Stored records:
= = =

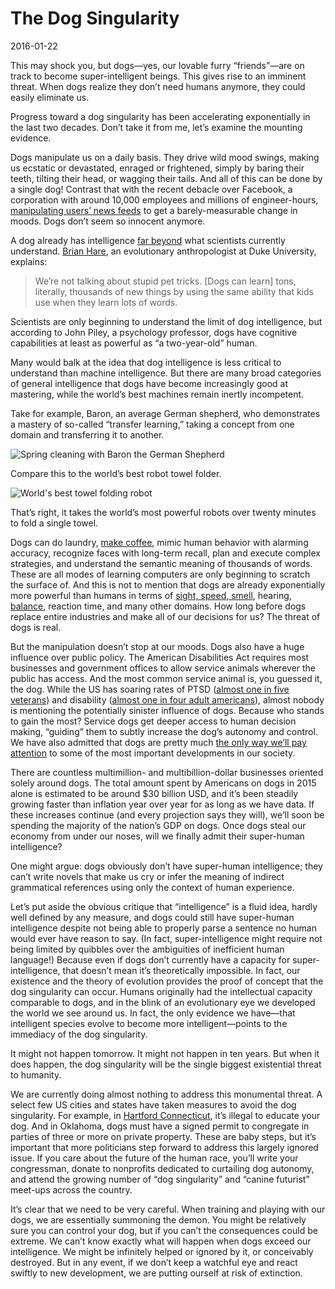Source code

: # The Dog Singularity

2016-01-22

This may shock you, but dogs—yes, our lovable furry “friends”—are on track to
become super-intelligent beings. This gives rise to an imminent threat. When
dogs realize they don’t need humans anymore, they could easily eliminate us.

Progress toward a dog singularity has been accelerating exponentially in the
last two decades. Don’t take it from me, let’s examine the mounting evidence.

Dogs manipulate us on a daily basis. They drive wild mood swings, making us
ecstatic or devastated, enraged or frightened, simply by baring their teeth,
tilting their head, or wagging their tails. And all of this can be done by a
single dog! Contrast that with the recent debacle over Facebook, a corporation
with around 10,000 employees and millions of engineer-hours, [manipulating
users’ news
feeds](http://www.nytimes.com/2014/06/30/technology/facebook-tinkers-with-users-emotions-in-news-feed-experiment-stirring-outcry.html?_r=0)
to get a barely-measurable change in moods. Dogs don’t seem so innocent
anymore.

A dog already has intelligence [far
beyond](http://www.cbsnews.com/news/how-smart-is-your-dog-60-minutes/) what
scientists currently understand. [Brian
Hare](https://evolutionaryanthropology.duke.edu/people/brian-hare), an
evolutionary anthropologist at Duke University, explains:

> We’re not talking about stupid pet tricks. [Dogs can learn] tons, literally,
> thousands of new things by using the same ability that kids use when they
> learn lots of words.

Scientists are only beginning to understand the limit of dog intelligence, but
according to John Piley, a psychology professor, dogs have cognitive
capabilities at least as powerful as “a two-year-old” human.

Many would balk at the idea that dog intelligence is less critical to
understand than machine intelligence. But there are many broad categories of
general intelligence that dogs have become increasingly good at mastering,
while the world’s best machines remain inertly incompetent.

Take for example, Baron, an average German shepherd, who demonstrates a mastery
of so-called “transfer learning,” taking a concept from one domain and
transferring it to another.

![Spring cleaning with Baron the German
Shepherd](https://www.youtube.com/watch?v=lPeLAkafz1c)

Compare this to the world’s best robot towel folder.

![World's best towel folding
robot](https://www.youtube.com/watch?v=gy5g33S0Gzo)

That’s right, it takes the world’s most powerful robots over twenty minutes to
fold a single towel.

Dogs can do laundry, [make
coffee](https://www.youtube.com/watch?v=cslAEBFowdI), mimic human behavior with
alarming accuracy, recognize faces with long-term recall, plan and execute
complex strategies, and understand the semantic meaning of thousands of words.
These are all modes of learning computers are only beginning to scratch the
surface of. And this is not to mention that dogs are already exponentially more
powerful than humans in terms of [sight, speed,
smell](https://www.youtube.com/watch?v=K8nq3eRCSMQ), hearing,
[balance](https://youtu.be/q8FfNQ_E0l0?t=1m34s), reaction time, and many other
domains. How long before dogs replace entire industries and make all of our
decisions for us? The threat of dogs is real.

But the manipulation doesn’t stop at our moods. Dogs also have a huge influence
over public policy. The American Disabilities Act requires most businesses and
government offices to allow service animals wherever the public has access. And
the most common service animal is, you guessed it, the dog. While the US has
soaring rates of PTSD ([almost one in five
veterans](http://www.facethefactsusa.org/facts/the-true-price-of-war-in-human-terms))
and disability ([almost one in four adult
americans](http://apps.npr.org/unfit-for-work/)), almost nobody is mentioning
the potentially sinister influence of dogs. Because who stands to gain the
most? Service dogs get deeper access to human decision making, “guiding” them
to subtly increase the dog’s autonomy and control. We have also admitted that
dogs are pretty much [the only way we’ll pay
attention](https://youtu.be/fJ9prhPV2PI?t=1m32s) to some of the most important
developments in our society.

There are countless multimillion- and multibillion-dollar businesses oriented
solely around dogs. The total amount spent by Americans on dogs in 2015 alone
is estimated to be around $30 billion USD, and it’s been steadily growing
faster than inflation year over year for as long as we have data. If these
increases continue (and every projection says they will), we’ll soon be
spending the majority of the nation’s GDP on dogs. Once dogs steal our economy
from under our noses, will we finally admit their super-human intelligence?

One might argue: dogs obviously don’t have super-human intelligence; they can’t
write novels that make us cry or infer the meaning of indirect grammatical
references using only the context of human experience.

Let’s put aside the obvious critique that “intelligence” is a fluid idea,
hardly well defined by any measure, and dogs could still have super-human
intelligence despite not being able to properly parse a sentence no human would
ever have reason to say. (In fact, super-intelligence might require not being
limited by quibbles over the ambiguities of inefficient human language!)
Because even if dogs don’t currently have a capacity for super-intelligence,
that doesn’t mean it’s theoretically impossible. In fact, our existence and the
theory of evolution provides the proof of concept that the dog singularity can
occur. Humans originally had the intellectual capacity comparable to dogs, and
in the blink of an evolutionary eye we developed the world we see around us. In
fact, the only evidence we have—that intelligent species evolve to become more
intelligent—points to the immediacy of the dog singularity.

It might not happen tomorrow. It might not happen in ten years. But when it
does happen, the dog singularity will be the single biggest existential threat
to humanity.

We are currently doing almost nothing to address this monumental threat. A
select few US cities and states have taken measures to avoid the dog
singularity. For example, in [Hartford
Connecticut](http://www.dogwatch.com/dogtails/2012/10/15/strange-dog-laws/),
it’s illegal to educate your dog. And in Oklahoma, dogs must have a signed
permit to congregate in parties of three or more on private property. These are
baby steps, but it’s important that more politicians step forward to address
this largely ignored issue. If you care about the future of the human race,
you’ll write your congressman, donate to nonprofits dedicated to curtailing dog
autonomy, and attend the growing number of “dog singularity” and “canine
futurist” meet-ups across the country.

It’s clear that we need to be very careful. When training and playing with our
dogs, we are essentially summoning the demon. You might be relatively sure you
can control your dog, but if you can’t the consequences could be extreme. We
can’t know exactly what will happen when dogs exceed our intelligence. We might
be infinitely helped or ignored by it, or conceivably destroyed. But in any
event, if we don’t keep a watchful eye and react swiftly to new development, we
are putting ourself at risk of extinction.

= = =

■ Work task: Work out how many lines in the preceding data include the word "happen". State only that number.

■ Reply: 3